Namun, pertumbuhan ekonomi belum kuat akibat permintaan domestik yang masih lemah. Pada triwulan I-2016, pertumbuhan ekonomi Indonesia 4,92 persen, lebih rendah daripada triwulan IV-2015, yakni 5,04 persen.
"Stimulus fiskal yang mampu meningkatkan investasi di sektor publik masih belum mampu mendorong investasi swasta. Di sisi lain, permintaan konsumsi dan investasi swasta juga belum cukup kuat. Ini salah satu aspek yang harus ditangani bersama untuk mendorong pertumbuhan ekonomi," ujar Perry.
Menanggapi hal itu, Direktur Institute for Development of Economics and Finance (Indef) Enny Sri Hartati mengatakan, pertumbuhan ekonomi belum berjalan sesuai estimasi. Sebab, paket kebijakan pemerintah dan stimulus fiskal belum efektif menyentuh sektor riil.
Kompas/Alif Ichwan
Kompas/Alif Ichwan
Padahal, sektor riil, seperti industri; usaha mikro, kecil, dan menengah; serta pertanian, perlu ditumbuhkan guna menopang pertumbuhan konsumsi masyarakat. Kebijakan pemerintah baru menyasar industri besar yang berorientasi ekspor.
"Namun, karena permintaan masih lemah, industri kurang bertumbuh. Ketika industri tidak tumbuh, ketersediaan lapangan kerja menjadi terbatas. Hal itu ditambah gejolak harga pangan pokok yang melemahkan daya beli masyarakat," ujarnya.
Enny berharap, pemerintah fokus memberikan stimulus fiskal sektor riil sehingga mendorong konsumsi masyarakat.
Transmisi
Dewan Gubernur BI juga memutuskan mempertahankan BI Rate 6,75 persen dan BI 7-day Repo Rate 5,5 persen.
Agus menambahkan, transmisi pelonggaran kebijakan melalui jalur suku bunga membaik.

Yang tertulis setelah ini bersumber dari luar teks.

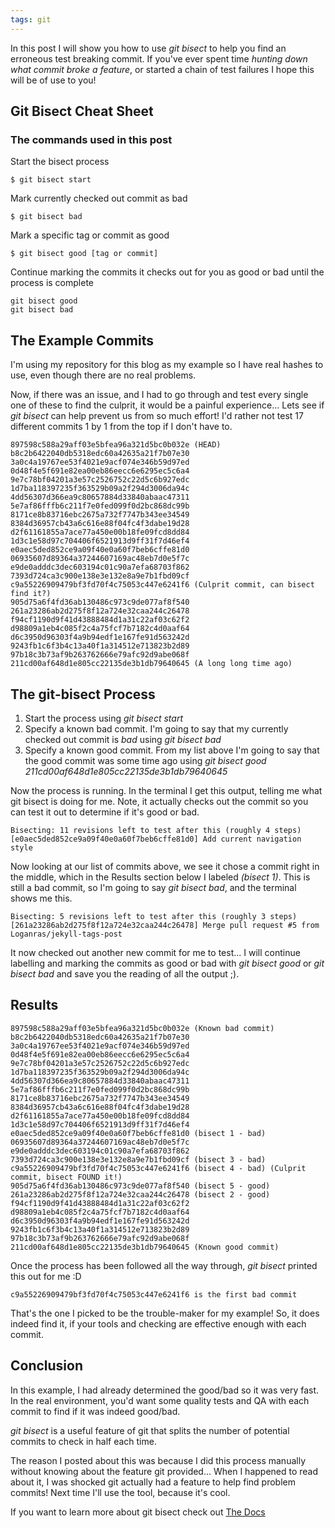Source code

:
 ```yaml
---
tags: git
---
```


In this post I will show you how to use _git bisect_ to help you find an erroneous test breaking commit. If you've ever spent time _hunting down what commit broke a feature_, or started a chain of test failures I hope this will be of use to you!

## Git Bisect Cheat Sheet
### The commands used in this post

Start the bisect process
```
$ git bisect start
```

Mark currently checked out commit as bad
```
$ git bisect bad
```

Mark a specific tag or commit as good
```
$ git bisect good [tag or commit]
```

Continue marking the commits it checks out for you as good or bad until the process is complete
```
git bisect good
git bisect bad
```

## The Example Commits
I'm using my repository for this blog as my example so I have real hashes to use, even though there are no real problems.

Now, if there was an issue, and I had to go through and test every single one of these to find the culprit, it would be a painful experience...  Lets see if _git bisect_ can help prevent us from so much effort!  I'd rather not test 17 different commits 1 by 1 from the top if I don't have to.

```
897598c588a29aff03e5bfea96a321d5bc0b032e (HEAD)
b8c2b6422040db5318edc60a42635a21f7b07e30
3a0c4a19767ee53f4021e9acf074e346b59d97ed
0d48f4e5f691e82ea00eb86eecc6e6295ec5c6a4
9e7c78bf04201a3e57c2526752c22d5c6b927edc
1d7ba118397235f363529b09a2f294d3006da94c
4dd56307d366ea9c80657884d33840abaac47311
5e7af86fffb6c211f7e0fed099f0d2bc868dc99b
8171ce8b83716ebc2675a732f7747b343ee34549
8384d36957cb43a6c616e88f04fc4f3dabe19d28
d2f61161855a7ace77a450e00b18fe09fcd8dd84
1d3c1e58d97c704406f6521913d9ff31f7d46ef4
e0aec5ded852ce9a09f40e0a60f7beb6cffe81d0
06935607d89364a37244607169ac48eb7d0e5f7c
e9de0adddc3dec603194c01c90a7efa68703f862
7393d724ca3c900e138e3e132e8a9e7b1fbd09cf
c9a55226909479bf3fd70f4c75053c447e6241f6 (Culprit commit, can bisect find it?)
905d75a6f4fd36ab130486c973c9de077af8f540
261a23286ab2d275f8f12a724e32caa244c26478
f94cf1190d9f41d43888484d1a31c22af03c62f2
d98809a1eb4c085f2c4a75fcf7b7182c4d0aaf64
d6c3950d96303f4a9b94edf1e167fe91d563242d
9243fb1c6f3b4c13a40f1a314512e713823b2d89
97b18c3b73af9b263762666e79afc92d9abe068f
211cd00af648d1e805cc22135de3b1db79640645 (A long long time ago)
```

## The git-bisect Process
1. Start the process using _git bisect start_
1. Specify a known bad commit. I'm going to say that my currently checked out commit is _bad_ using _git bisect bad_
1. Specify a known good commit.  From my list above I'm going to say that the good commit was some time ago using _git bisect good 211cd00af648d1e805cc22135de3b1db79640645_

Now the process is running.  In the terminal I get this output, telling me what git bisect is doing for me.  Note, it actually checks out the commit so you can test it out to determine if it's good or bad.
```
Bisecting: 11 revisions left to test after this (roughly 4 steps)
[e0aec5ded852ce9a09f40e0a60f7beb6cffe81d0] Add current navigation style
```

Now looking at our list of commits above, we see it chose a commit right in the middle, which in the Results section below I labeled _(bisect 1)_.  This is still a bad commit, so I'm going to say _git bisect bad_, and the terminal shows me this.
```
Bisecting: 5 revisions left to test after this (roughly 3 steps)
[261a23286ab2d275f8f12a724e32caa244c26478] Merge pull request #5 from Loganras/jekyll-tags-post
```

It now checked out another new commit for me to test... I will continue labelling and marking the commits as good or bad with _git bisect good_ or _git bisect bad_ and save you the reading of all the output ;).

## Results

```
897598c588a29aff03e5bfea96a321d5bc0b032e (Known bad commit)
b8c2b6422040db5318edc60a42635a21f7b07e30
3a0c4a19767ee53f4021e9acf074e346b59d97ed
0d48f4e5f691e82ea00eb86eecc6e6295ec5c6a4
9e7c78bf04201a3e57c2526752c22d5c6b927edc
1d7ba118397235f363529b09a2f294d3006da94c
4dd56307d366ea9c80657884d33840abaac47311
5e7af86fffb6c211f7e0fed099f0d2bc868dc99b
8171ce8b83716ebc2675a732f7747b343ee34549
8384d36957cb43a6c616e88f04fc4f3dabe19d28
d2f61161855a7ace77a450e00b18fe09fcd8dd84
1d3c1e58d97c704406f6521913d9ff31f7d46ef4
e0aec5ded852ce9a09f40e0a60f7beb6cffe81d0 (bisect 1 - bad)
06935607d89364a37244607169ac48eb7d0e5f7c
e9de0adddc3dec603194c01c90a7efa68703f862
7393d724ca3c900e138e3e132e8a9e7b1fbd09cf (bisect 3 - bad)
c9a55226909479bf3fd70f4c75053c447e6241f6 (bisect 4 - bad) (Culprit commit, bisect FOUND it!)
905d75a6f4fd36ab130486c973c9de077af8f540 (bisect 5 - good)
261a23286ab2d275f8f12a724e32caa244c26478 (bisect 2 - good)
f94cf1190d9f41d43888484d1a31c22af03c62f2
d98809a1eb4c085f2c4a75fcf7b7182c4d0aaf64
d6c3950d96303f4a9b94edf1e167fe91d563242d
9243fb1c6f3b4c13a40f1a314512e713823b2d89
97b18c3b73af9b263762666e79afc92d9abe068f
211cd00af648d1e805cc22135de3b1db79640645 (Known good commit)
```

Once the process has been followed all the way through, _git bisect_ printed this out for me :D
```
c9a55226909479bf3fd70f4c75053c447e6241f6 is the first bad commit
```

That's the one I picked to be the trouble-maker for my example!  So, it does indeed find it, if your tools and checking are effective enough with each commit.

## Conclusion

In this example, I had already determined the good/bad so it was very fast.  In the real environment, you'd want some quality tests and QA with each commit to find if it was indeed good/bad.

_git bisect_ is a useful feature of git that splits the number of potential commits to check in half each time.

The reason I posted about this was because I did this process manually without knowing about the feature git provided...  When I happened to read about it, I was shocked git actually had a feature to help find problem commits!  Next time I'll use the tool, because it's cool.

If you want to learn more about git bisect check out [The Docs](https://git-scm.com/docs/git-bisect)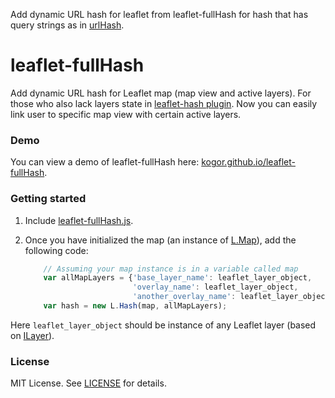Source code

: Add dynamic URL hash for leaflet from leaflet-fullHash for hash that has query strings as in [urlHash](https://github.com/jywarren/urlhash).

leaflet-fullHash
================

Add dynamic URL hash for Leaflet map (map view and active layers). For those who also lack layers state in [leaflet-hash plugin](https://github.com/mlevans/leaflet-hash). Now you can easily link user to specific map view with certain active layers. 

### Demo
You can view a demo of leaflet-fullHash here: [kogor.github.io/leaflet-fullHash](http://kogor.github.io/leaflet-fullHash/index.html).

### Getting started
1. Include [leaflet-fullHash.js](https://github.com/KoGor/leaflet-fullHash/blob/master/leaflet-fullHash.js).

2. Once you have initialized the map (an instance of [L.Map](http://leafletjs.com/reference.html#map-class)), add the following code:

	```javascript
        // Assuming your map instance is in a variable called map
        var allMapLayers = {'base_layer_name': leaflet_layer_object,
                            'overlay_name': leaflet_layer_object,
                            'another_overlay_name': leaflet_layer_object};
        var hash = new L.Hash(map, allMapLayers);
    ```
Here `leaflet_layer_object` should be instance of any Leaflet layer (based on [ILayer](http://leafletjs.com/reference.html#ilayer)).

### License

MIT License. See [LICENSE](https://github.com/KoGor/leaflet-fullHash/blob/master/LICENSE) for details.
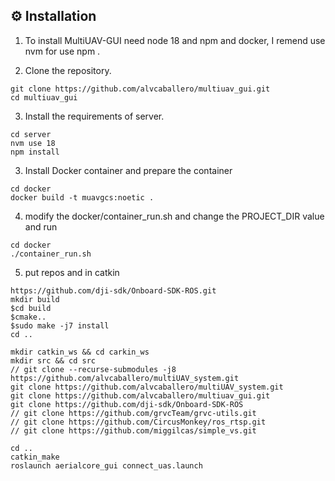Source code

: ## ⚙️ Installation

1. To install MultiUAV-GUI need node 18 and npm and docker, I remend use nvm for use npm .

2. Clone the repository.

```ssh
git clone https://github.com/alvcaballero/multiuav_gui.git
cd multiuav_gui
```

3. Install the requirements of server.

```ssh
cd server
nvm use 18
npm install
```

3. Install Docker container and prepare the container

```ssh
cd docker
docker build -t muavgcs:noetic .
```

4. modify the docker/container_run.sh and change the PROJECT_DIR value and run

```
cd docker
./container_run.sh
```

5. put repos and in catkin

```
https://github.com/dji-sdk/Onboard-SDK-ROS.git
mkdir build
$cd build
$cmake..
$sudo make -j7 install
cd ..

mkdir catkin_ws && cd carkin_ws
mkdir src && cd src
// git clone --recurse-submodules -j8 https://github.com/alvcaballero/multiUAV_system.git
git clone https://github.com/alvcaballero/multiUAV_system.git
git clone https://github.com/alvcaballero/multiuav_gui.git
git clone https://github.com/dji-sdk/Onboard-SDK-ROS
// git clone https://github.com/grvcTeam/grvc-utils.git
// git clone https://github.com/CircusMonkey/ros_rtsp.git
// git clone https://github.com/miggilcas/simple_vs.git

cd ..
catkin_make
roslaunch aerialcore_gui connect_uas.launch

```
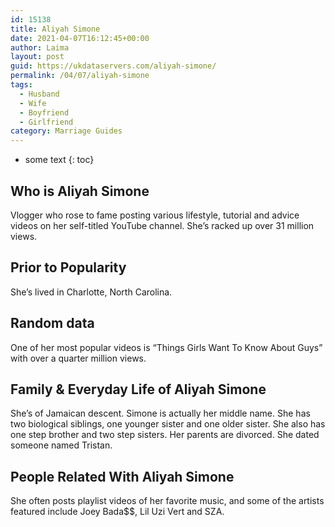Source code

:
 ```yaml
---
id: 15138
title: Aliyah Simone
date: 2021-04-07T16:12:45+00:00
author: Laima
layout: post
guid: https://ukdataservers.com/aliyah-simone/
permalink: /04/07/aliyah-simone
tags:
  - Husband
  - Wife
  - Boyfriend
  - Girlfriend
category: Marriage Guides
---
```


* some text
{: toc}


## Who is Aliyah Simone
                  
                  
                  
Vlogger who rose to fame posting various lifestyle, tutorial and advice videos on her self-titled YouTube channel. She&#8217;s racked up over 31 million views. 
                  
              
            
              
            
                
                
                
## Prior to Popularity
                  
                  
                  
She&#8217;s lived in Charlotte, North Carolina.
                  
              
            
              
            
                
                
                
## Random data
                  
                  
                  
One of her most popular videos is &#8220;Things Girls Want To Know About Guys&#8221; with over a quarter million views.
                  
              
            
              
            
                
                
                
## Family & Everyday Life of Aliyah Simone
                  
                  
                  
She&#8217;s of Jamaican descent. Simone is actually her middle name. She has two biological siblings, one younger sister and one older sister. She also has one step brother and two step sisters. Her parents are divorced. She dated someone named Tristan.
                  
              
            
              
            
                
                
                
## People Related With Aliyah Simone
                  
                  
                  
She often posts playlist videos of her favorite music, and some of the artists featured include Joey Bada$$, Lil Uzi Vert and SZA.
                  
              
            
              
            
                
              
            
              
              
            
            
              
            
          
          
          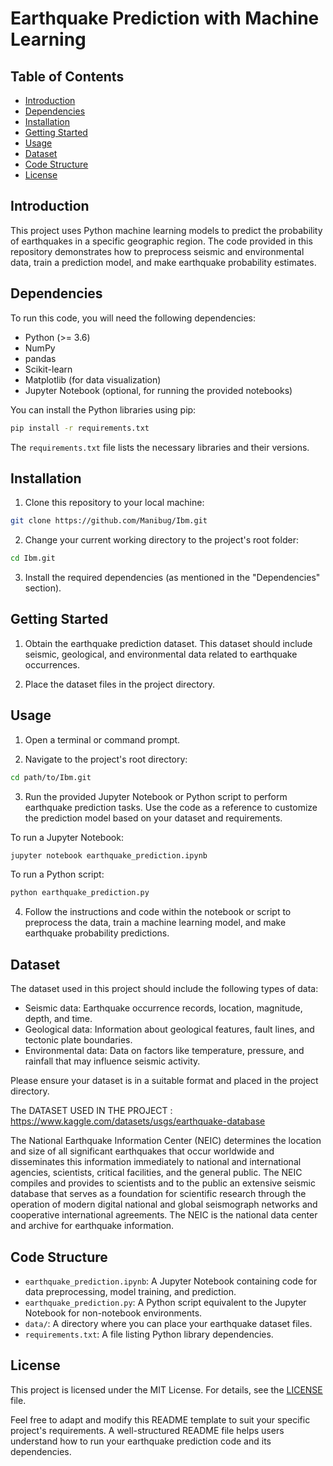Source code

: 

# Earthquake Prediction with Machine Learning

## Table of Contents
- [Introduction](#introduction)
- [Dependencies](#dependencies)
- [Installation](#installation)
- [Getting Started](#getting-started)
- [Usage](#usage)
- [Dataset](#dataset)
- [Code Structure](#code-structure)
- [License](#license)

## Introduction

This project uses Python machine learning models to predict the probability of earthquakes in a specific geographic region. The code provided in this repository demonstrates how to preprocess seismic and environmental data, train a prediction model, and make earthquake probability estimates.

## Dependencies

To run this code, you will need the following dependencies:

- Python (>= 3.6)
- NumPy
- pandas
- Scikit-learn
- Matplotlib (for data visualization)
- Jupyter Notebook (optional, for running the provided notebooks)

You can install the Python libraries using pip:

```bash
pip install -r requirements.txt
```

The `requirements.txt` file lists the necessary libraries and their versions.

## Installation

1. Clone this repository to your local machine:

```bash
git clone https://github.com/Manibug/Ibm.git
```

2. Change your current working directory to the project's root folder:

```bash
cd Ibm.git
```

3. Install the required dependencies (as mentioned in the "Dependencies" section).

## Getting Started

1. Obtain the earthquake prediction dataset. This dataset should include seismic, geological, and environmental data related to earthquake occurrences.

2. Place the dataset files in the project directory.

## Usage

1. Open a terminal or command prompt.

2. Navigate to the project's root directory:

```bash
cd path/to/Ibm.git
```

3. Run the provided Jupyter Notebook or Python script to perform earthquake prediction tasks. Use the code as a reference to customize the prediction model based on your dataset and requirements.

To run a Jupyter Notebook:

```bash
jupyter notebook earthquake_prediction.ipynb
```

To run a Python script:

```bash
python earthquake_prediction.py
```

4. Follow the instructions and code within the notebook or script to preprocess the data, train a machine learning model, and make earthquake probability predictions.

## Dataset

The dataset used in this project should include the following types of data:

- Seismic data: Earthquake occurrence records, location, magnitude, depth, and time.
- Geological data: Information about geological features, fault lines, and tectonic plate boundaries.
- Environmental data: Data on factors like temperature, pressure, and rainfall that may influence seismic activity.

Please ensure your dataset is in a suitable format and placed in the project directory.

The DATASET USED IN THE PROJECT : https://www.kaggle.com/datasets/usgs/earthquake-database


The National Earthquake Information Center (NEIC) determines the location and size of all significant earthquakes that occur worldwide and disseminates this information immediately to national and international agencies, scientists, critical facilities, and the general public. The NEIC compiles and provides to scientists and to the public an extensive seismic database that serves as a foundation for scientific research through the operation of modern digital national and global seismograph networks and cooperative international agreements. The NEIC is the national data center and archive for earthquake information.

## Code Structure

- `earthquake_prediction.ipynb`: A Jupyter Notebook containing code for data preprocessing, model training, and prediction.
- `earthquake_prediction.py`: A Python script equivalent to the Jupyter Notebook for non-notebook environments.
- `data/`: A directory where you can place your earthquake dataset files.
- `requirements.txt`: A file listing Python library dependencies.

## License

This project is licensed under the MIT License. For details, see the [LICENSE](LICENSE) file.

Feel free to adapt and modify this README template to suit your specific project's requirements. A well-structured README file helps users understand how to run your earthquake prediction code and its dependencies.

Per April 2016, rata-rata suku bunga deposito turun 57 basis poin dan suku bunga kredit turun 22 basis poin. Namun, transmisi melalui jalur kredit belum optimal. Pertumbuhan kredit per April 7,9 persen secara tahunan.
"BI tidak mengubah target pertumbuhan kredit 11 persen pada 2016. Kami optimistis kredit akan tumbuh pada triwulan-triwulan selanjutnya," kata Agus.